- _WHAT NEEDS TO BE DONE_: Your answer must match, word for word, the lines from the one holding "- **Linear Regression**: Analyzed" through the final line below, with pictures excluded.

# # # #

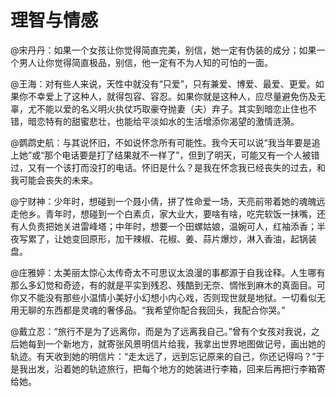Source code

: # 理智与情感

@宋丹丹：如果一个女孩让你觉得简直完美，别信，她一定有伪装的成分；如果一个男人让你觉得简直极品，别信，他一定有不为人知的可怕的一面。

@王海：对有些人来说，天性中就没有“只爱”，只有兼爱、博爱、最爱、更爱。如果你不幸爱上了这种人，就得包容、容忍。如果你就是这种人，应尽量避免伤及无辜，尤不能以爱的名义明火执仗巧取豪夺抛妻（夫）弃子。其实到暗恋止住也不错，暗恋特有的甜蜜悲壮，也能给平淡如水的生活增添你渴望的激情涟漪。

@鹦鹉史航：与其说怀旧，不如说怀念所有可能性。我今天可以说“我当年要是追上她”或“那个电话要是打了结果就不一样了”，但到了明天，可能又有一个人被错过，又有一个该打而没打的电话。怀旧是什么？是我在怀念我已经丧失的过去，和我可能会丧失的未来。

@宁财神：少年时，想碰到一个聂小倩，拼了性命爱一场，天亮前带着她的魂魄远走他乡。青年时，想碰到一个白素贞，家大业大，要啥有啥，吃完软饭一抹嘴，还有人负责把她关进雷峰塔；中年时，想要一个田螺姑娘，温婉可人，红袖添香；半夜写累了，让她变回原形，加干辣椒、花椒、姜、蒜片爆炒，淋入香油，起锅装盘。

@庄雅婷：太美丽太惊心太传奇太不可思议太浪漫的事都源于自我诠释。人生哪有那么多幻觉和奇迹，有的就是平实到残忍、残酷到无奈、惆怅到麻木的真面目。可你又不能没有那些小温情小美好小幻想小内心戏，否则现世就是地狱。一切看似无用无聊的东西都是灵魂的奢侈品。“我希望你配合我回头，我配合你哭。”

@戴立忍：“旅行不是为了远离你，而是为了远离我自己。”曾有个女孩对我说，之后她每到一个新地方，就寄张风景明信片给我，我拿出世界地图做记号，画出她的轨迹。有天收到她的明信片：“走太远了，远到忘记原来的自己，你还记得吗？”于是我出发，沿着她的轨迹旅行，把每个地方的她装进行李箱，回来后再把行李箱寄给她。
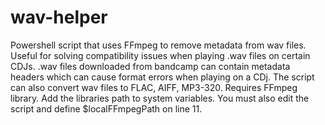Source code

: # wav-helper
Powershell script that uses FFmpeg to remove metadata from wav files. Useful for solving compatibility issues when playing .wav files on certain CDJs. .wav files downloaded from bandcamp can contain metadata headers which can cause format errors when playing on a CDj. The script can also convert wav files to FLAC, AIFF, MP3-320.
Requires FFmpeg library. Add the libraries path to system variables. You must also edit the script and define $localFFmpegPath on line 11. 
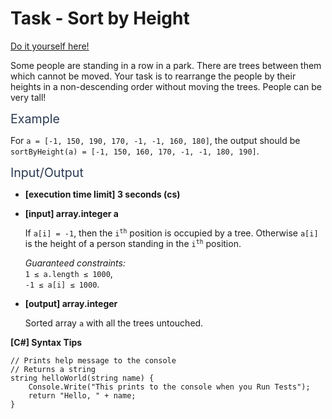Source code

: # Task - Sort by Height

[Do it yourself here!](https://app.codesignal.com/arcade/intro/level-3/D6qmdBL2NYz49XHwM)

<p>Some people are standing in a row in a park. There are trees between them which cannot be moved. Your task is to rearrange the people by their heights in a non-descending order without moving the trees. People can be very tall!</p>
<p><span class="markdown--header" style="color:#2b3b52;font-size:1.4em">Example</span></p>
<p>For <code>a = [-1, 150, 190, 170, -1, -1, 160, 180]</code>, the output should be<br>
<code>sortByHeight(a) = [-1, 150, 160, 170, -1, -1, 180, 190]</code>.</p>
<p><span class="markdown--header" style="color:#2b3b52;font-size:1.4em">Input/Output</span></p>
<ul>
<li>
<p><strong>[execution time limit] 3 seconds (cs)</strong></p>
</li>
<li>
<p><strong>[input] array.integer a</strong></p>
<p>If <code>a[i] = -1</code>, then the <code>i<sup>th</sup></code> position is occupied by a tree. Otherwise <code>a[i]</code> is the height of a person standing in the <code>i<sup>th</sup></code> position.</p>
<p><em>Guaranteed constraints:</em><br>
<code>1 ≤ a.length ≤ 1000</code>,<br>
<code>-1 ≤ a[i] ≤ 1000</code>.</p>
</li>
<li>
<p><strong>[output] array.integer</strong></p>
<p>Sorted array <code>a</code> with all the trees untouched.</p>
</li>
</ul>
<p><strong>[C#] Syntax Tips</strong></p>
<pre><code class="language-cs"><span class="hljs-comment">// Prints help message to the console</span>
<span class="hljs-comment">// Returns a string</span>
<span class="hljs-function"><span class="hljs-keyword">string</span> <span class="hljs-title">helloWorld</span>(<span class="hljs-params"><span class="hljs-keyword">string</span> name</span>)</span> {
    Console.Write(<span class="hljs-string">"This prints to the console when you Run Tests"</span>);
    <span class="hljs-keyword">return</span> <span class="hljs-string">"Hello, "</span> + name;
}

</code></pre>
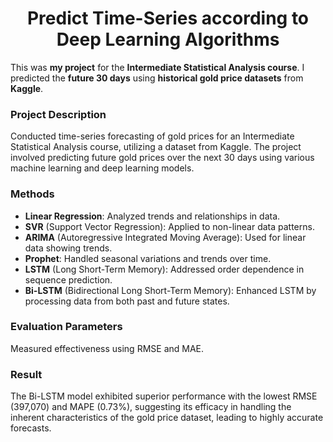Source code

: <h1 align="center">Predict Time-Series according to Deep Learning Algorithms</h1>

This was **my project** for the **Intermediate Statistical Analysis course**. I predicted the **future 30 days** using **historical gold price datasets** from **Kaggle**.

### Project Description
Conducted time-series forecasting of gold prices for an Intermediate Statistical Analysis course, utilizing a dataset from Kaggle. The project involved predicting future gold prices over the next 30 days using various machine learning and deep learning models.

### Methods
- **Linear Regression**: Analyzed trends and relationships in data.
- **SVR** (Support Vector Regression): Applied to non-linear data patterns.
- **ARIMA** (Autoregressive Integrated Moving Average): Used for linear data showing trends.
- **Prophet**: Handled seasonal variations and trends over time.
- **LSTM** (Long Short-Term Memory): Addressed order dependence in sequence prediction.
- **Bi-LSTM** (Bidirectional Long Short-Term Memory): Enhanced LSTM by processing data from both past and future states.

### Evaluation Parameters
Measured effectiveness using RMSE and MAE.

### Result
The Bi-LSTM model exhibited superior performance with the lowest RMSE (397,070) and MAPE (0.73%), suggesting its efficacy in handling the inherent characteristics of the gold price dataset, leading to highly accurate forecasts.
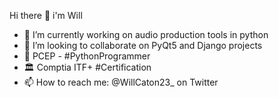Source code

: Hi there 👋 i'm Will

- 🎨 I’m currently working on audio production tools in python
- 👯 I’m looking to collaborate on PyQt5 and Django projects
- 🥂 PCEP - #PythonProgrammer
- 🏛 Comptia ITF+ #Certification
- 📫 How to reach me: @WillCaton23_ on Twitter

# # # #

- _PROBLEM SOLUTION_:
- **Linear Regression**: Analyzed trends and relationships in data.
- **SVR** (Support Vector Regression): Applied to non-linear data patterns.
- **ARIMA** (Autoregressive Integrated Moving Average): Used for linear data showing trends.
- **Prophet**: Handled seasonal variations and trends over time.
- **LSTM** (Long Short-Term Memory): Addressed order dependence in sequence prediction.
- **Bi-LSTM** (Bidirectional Long Short-Term Memory): Enhanced LSTM by processing data from both past and future states.

### Evaluation Parameters
Measured effectiveness using RMSE and MAE.

### Result
The Bi-LSTM model exhibited superior performance with the lowest RMSE (397,070) and MAPE (0.73%), suggesting its efficacy in handling the inherent characteristics of the gold price dataset, leading to highly accurate forecasts.
Source code

: Hi there 👋 i'm Will

- 🎨 I’m currently working on audio production tools in python
- 👯 I’m looking to collaborate on PyQt5 and Django projects
- 🥂 PCEP - #PythonProgrammer
- 🏛 Comptia ITF+ #Certification
- 📫 How to reach me: @WillCaton23_ on Twitter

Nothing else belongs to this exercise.